(Material supplied)

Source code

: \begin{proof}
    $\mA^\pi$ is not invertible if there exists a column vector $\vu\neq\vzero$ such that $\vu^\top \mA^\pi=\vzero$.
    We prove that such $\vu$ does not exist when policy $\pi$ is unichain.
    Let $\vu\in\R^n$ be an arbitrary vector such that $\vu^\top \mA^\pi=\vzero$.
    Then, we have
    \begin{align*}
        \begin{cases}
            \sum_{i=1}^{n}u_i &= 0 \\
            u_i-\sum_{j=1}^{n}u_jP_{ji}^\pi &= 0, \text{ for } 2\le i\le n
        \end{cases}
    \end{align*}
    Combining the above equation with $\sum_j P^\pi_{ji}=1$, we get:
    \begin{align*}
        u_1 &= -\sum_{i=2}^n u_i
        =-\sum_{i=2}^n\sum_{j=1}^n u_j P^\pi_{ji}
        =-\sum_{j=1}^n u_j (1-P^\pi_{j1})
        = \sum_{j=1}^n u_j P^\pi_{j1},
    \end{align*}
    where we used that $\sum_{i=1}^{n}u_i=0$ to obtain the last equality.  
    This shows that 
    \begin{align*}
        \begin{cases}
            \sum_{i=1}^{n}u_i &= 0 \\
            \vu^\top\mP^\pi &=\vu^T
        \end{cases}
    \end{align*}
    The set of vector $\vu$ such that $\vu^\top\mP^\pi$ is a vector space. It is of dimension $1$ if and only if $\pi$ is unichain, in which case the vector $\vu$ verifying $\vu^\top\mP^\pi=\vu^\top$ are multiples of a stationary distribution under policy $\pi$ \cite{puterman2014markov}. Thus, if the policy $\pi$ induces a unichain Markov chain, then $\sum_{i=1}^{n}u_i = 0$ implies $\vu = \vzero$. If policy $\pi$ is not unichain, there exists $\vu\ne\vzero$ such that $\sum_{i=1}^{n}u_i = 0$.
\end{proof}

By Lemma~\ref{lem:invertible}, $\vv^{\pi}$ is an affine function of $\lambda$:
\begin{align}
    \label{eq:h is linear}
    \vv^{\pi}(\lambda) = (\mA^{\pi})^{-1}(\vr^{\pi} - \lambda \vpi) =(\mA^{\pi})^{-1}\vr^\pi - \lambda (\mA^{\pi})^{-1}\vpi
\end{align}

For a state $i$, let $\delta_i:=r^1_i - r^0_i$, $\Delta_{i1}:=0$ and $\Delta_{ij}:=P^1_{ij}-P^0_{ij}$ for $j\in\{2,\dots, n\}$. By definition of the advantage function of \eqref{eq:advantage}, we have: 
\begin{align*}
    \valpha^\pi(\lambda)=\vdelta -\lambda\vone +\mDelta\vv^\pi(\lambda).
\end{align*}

(End Material supplied)

**What you will do:** Scan the listing and copy every line where the string "policy" shows up.

**Reply:**
    We prove that such $\vu$ does not exist when policy $\pi$ is unichain.
    The set of vector $\vu$ such that $\vu^\top\mP^\pi$ is a vector space. It is of dimension $1$ if and only if $\pi$ is unichain, in which case the vector $\vu$ verifying $\vu^\top\mP^\pi=\vu^\top$ are multiples of a stationary distribution under policy $\pi$ \cite{puterman2014markov}. Thus, if the policy $\pi$ induces a unichain Markov chain, then $\sum_{i=1}^{n}u_i = 0$ implies $\vu = \vzero$. If policy $\pi$ is not unichain, there exists $\vu\ne\vzero$ such that $\sum_{i=1}^{n}u_i = 0$.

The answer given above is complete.